Friday, October 10, 2008

Still in the tunnel

I don't want to write today.  I don't want to fight today.  I don't want to move today. But I will.  All in all things are okay.  I just am tired of working through it.  

But, I am.  And that's important.  I figured since a plan of eating and abstainence are important, other plans are important too.  I haven't made time for meetings so this morning I took out my calender and internet and found meetings for every day this week and weekend until I leave for Niagra Falls.  I found multiple meetings each day because my schedule is busy.  I'm not going to lie... 7:30am meetings in Santa Monica sounds daunting to me.  But I need a plan and I need a schedule and I need meetings.  

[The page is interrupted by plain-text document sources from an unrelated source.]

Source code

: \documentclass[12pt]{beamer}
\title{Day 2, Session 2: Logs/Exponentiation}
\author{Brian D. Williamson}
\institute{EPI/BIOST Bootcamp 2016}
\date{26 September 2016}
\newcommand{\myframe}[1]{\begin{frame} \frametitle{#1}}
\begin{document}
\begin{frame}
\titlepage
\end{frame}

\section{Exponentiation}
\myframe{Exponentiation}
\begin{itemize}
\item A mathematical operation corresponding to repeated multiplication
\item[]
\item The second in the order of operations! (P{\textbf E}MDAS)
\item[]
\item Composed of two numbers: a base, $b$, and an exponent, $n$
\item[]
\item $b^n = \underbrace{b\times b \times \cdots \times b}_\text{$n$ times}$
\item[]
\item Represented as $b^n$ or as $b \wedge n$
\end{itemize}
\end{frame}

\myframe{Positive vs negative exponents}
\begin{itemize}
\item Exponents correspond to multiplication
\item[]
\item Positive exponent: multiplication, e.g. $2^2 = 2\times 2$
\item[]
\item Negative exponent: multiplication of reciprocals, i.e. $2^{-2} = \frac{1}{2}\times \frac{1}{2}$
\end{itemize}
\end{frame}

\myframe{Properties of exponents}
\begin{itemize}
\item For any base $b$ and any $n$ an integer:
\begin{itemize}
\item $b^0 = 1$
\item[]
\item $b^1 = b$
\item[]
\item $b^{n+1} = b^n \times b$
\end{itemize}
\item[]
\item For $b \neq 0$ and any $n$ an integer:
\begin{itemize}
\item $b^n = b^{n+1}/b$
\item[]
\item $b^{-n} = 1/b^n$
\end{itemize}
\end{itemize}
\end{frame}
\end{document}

I also need a workout plan.  It can be like my food plan, flexible, but I need it because I don't know what's normal and I freak out and I just want to get better.  My legs constantly hurt and nothing is improving physically so it's like I'm spinning my wheels.  I guess I have been out of control in more areas than one.

And yes I contacted people other than J today.  I am taking this seriously even though, often, I don't want to do it.  I resent being "messed up".  I resent being one of these people.  I resent needing other people and writing endless blogs about how upset I am or how fat I feel.  I hate that I am here. But I am learning day by day, that I am, actually powerless and that my life had become unmanageable.